The Berlinetta is seemingly a less popular variant. Chevrolet intended the Berlinetta as a pseudo luxury mediator between the Sport Coupe and the high-performance trims. It got two engines, the 2.8-liter V6, the 5.0-liter V8, soft suspension, and a more comfortable, accommodating interior. The Berlinetta also got a “Starship” edition, with a part-digital dashboard and various interior differences like control pods and a swiveling radio face. The Berlinetta only lasted until 1986 due to low volume sales. After all, if a customer is looking for a luxurious coupe, why would they turn to the Camaro? We’ll move on from the Berlinetta.

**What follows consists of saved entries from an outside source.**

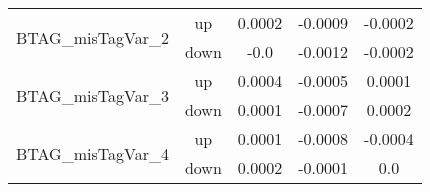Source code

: \begin{table}[h!]
\begin{tabular}{lcccc}
\multirow{2}{*}{BTAG\_misTagVar\_2}      & up   &     0.0002     &     -0.0009     &     -0.0002      \\
                                       & down &     -0.0     &     -0.0012     &     -0.0002       \\ \hline
\multirow{2}{*}{BTAG\_misTagVar\_3}      & up   &     0.0004     &     -0.0005     &     0.0001      \\
                                       & down &     0.0001     &     -0.0007     &     0.0002       \\ \hline
\multirow{2}{*}{BTAG\_misTagVar\_4}      & up   &     0.0001     &     -0.0008     &     -0.0004      \\
                                       & down &     0.0002     &     -0.0001     &     0.0       \\ \hline

\end{tabular}

\label{tab:systUnc_lep_f0}
\end{table}


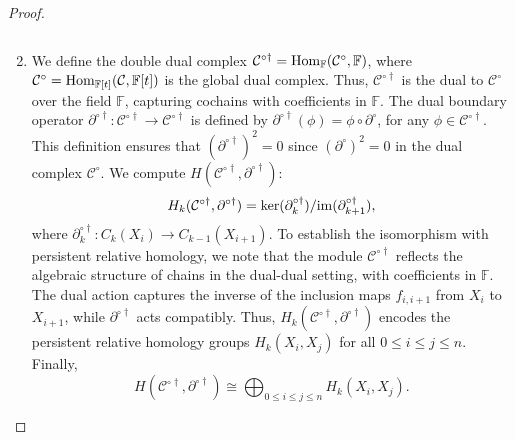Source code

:\begin{proof}
\begin{enumerate}
\[\]
\item We define the double dual complex \( \mathcal{C}^{\circ\dagger} = {\mathrm{Hom}}_{\mathbb{F}}(\mathcal{C}^\circ, {\mathbb{F}}) \), where \( \mathcal{C}^\circ = {\mathrm{Hom}}_{\mathbb{F}[t]}(\mathcal{C}, \mathbb{F}[t]) \) is the global dual complex. Thus, \( \mathcal{C}^{\circ\dagger} \) is the dual to \( \mathcal{C}^\circ \) over the field \( \mathbb{F} \), capturing cochains with coefficients in \( \mathbb{F} \). The dual boundary operator \( \partial^{\circ\dagger}: \mathcal{C}^{\circ\dagger} \to \mathcal{C}^{\circ\dagger} \) is defined by $\partial^{\circ\dagger}(\phi) = \phi \circ \partial^\circ$, for any \( \phi \in \mathcal{C}^{\circ\dagger} \). This definition ensures that \( (\partial^{\circ\dagger})^2 = 0 \) since \( (\partial^\circ)^2 = 0 \) in the dual complex \( \mathcal{C}^\circ \). We compute \( H(\mathcal{C}^{\circ\dagger}, \partial^{\circ\dagger}) \):
\[
H_k(\mathcal{C}^{\circ\dagger}, \partial^{\circ\dagger}) = \ker(\partial^{\circ\dagger}_k) / \mathrm{im}(\partial^{\circ\dagger}_{k+1}),
\]
where \( \partial^{\circ\dagger}_k: C_k(X_i) \to C_{k-1}(X_{i+1}) \). To establish the isomorphism with persistent relative homology, we note that the module \( \mathcal{C}^{\circ\dagger} \) reflects the algebraic structure of chains in the dual-dual setting, with coefficients in \( \mathbb{F} \). The dual action captures the inverse of the inclusion maps \( f_{i,i+1} \) from \( X_i \) to \( X_{i+1} \), while \( \partial^{\circ\dagger} \) acts compatibly. Thus, \( H_k(\mathcal{C}^{\circ\dagger}, \partial^{\circ\dagger}) \) encodes the persistent relative homology groups \( H_k(X_i, X_j) \) for all \( 0 \leq i \leq j \leq n \). Finally,
\[
H(\mathcal{C}^{\circ\dagger}, \partial^{\circ\dagger}) \cong \bigoplus_{0 \leq i \leq j \leq n} H_k(X_i, X_j).
\]
\end{enumerate}
\end{proof}

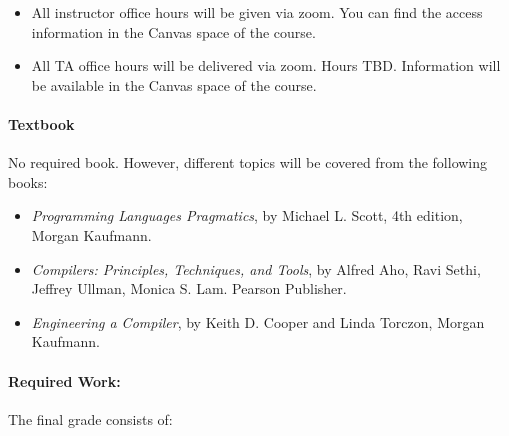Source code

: \documentclass[11pt, epsfig]{article}
\begin{document}
\begin{itemize}

\item 
All instructor office hours will be given via zoom. You can find the access information in the Canvas space of the course.

\item
All TA office hours will be delivered via zoom. Hours TBD. Information will be available in the Canvas space of the course.
\end{itemize}


\paragraph{Textbook} 
No required book. However, different topics will be covered from the following books:

\begin{itemize}
\item
{\em Programming Languages Pragmatics}, by Michael L. Scott, 4th edition, Morgan Kaufmann.
\item
{\em Compilers: Principles, Techniques, and Tools}, by
Alfred Aho, Ravi Sethi, Jeffrey Ullman, Monica S. Lam. Pearson Publisher.
\item
{\em Engineering a Compiler}, by Keith D. Cooper and Linda Torczon, Morgan Kaufmann.
\end{itemize}


\paragraph{Required Work:}

The final grade consists of:
\end{document}
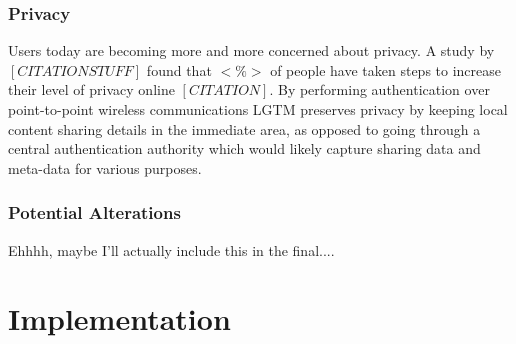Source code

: \documentclass[12pt]{report}
\begin{document}
\subsection{Privacy}
Users today are becoming more and more concerned about privacy. A study by $[CITATION STUFF]$ found that $<\%>$ of people have taken steps to increase their level of privacy online $[CITATION]$. By performing authentication over point-to-point wireless communications LGTM preserves privacy by keeping local content sharing details in the immediate area, as opposed to going through a central authentication authority which would likely capture sharing data and meta-data for various purposes. \\

\subsection{Potential Alterations}  %
Ehhhh, maybe I'll actually include this in the final.... \\

\chapter{Implementation}
\end{document}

The Z28 Chevrolet Camaro trim brought the horsepower
Things get spicy with the Z28. It was an instant classic, and although it no longer exists, it will always hold a certain respect from Camaro enthusiasts. At first, third-generation Camaros with the Z28 trim got two different V8s, one with fuel injection and the other with a 4-barrel carburetor. In 1983 the carbureted V8 got more horsepower, a 3.73 axle, and a five-speed transmission. Chevrolet’s fickle nature came to fruition when the Z28 disappeared in 1988 but came back in 1991. The Z28 was almost the best Chevrolet Camaro trim but fell short of the superior IROC-Z.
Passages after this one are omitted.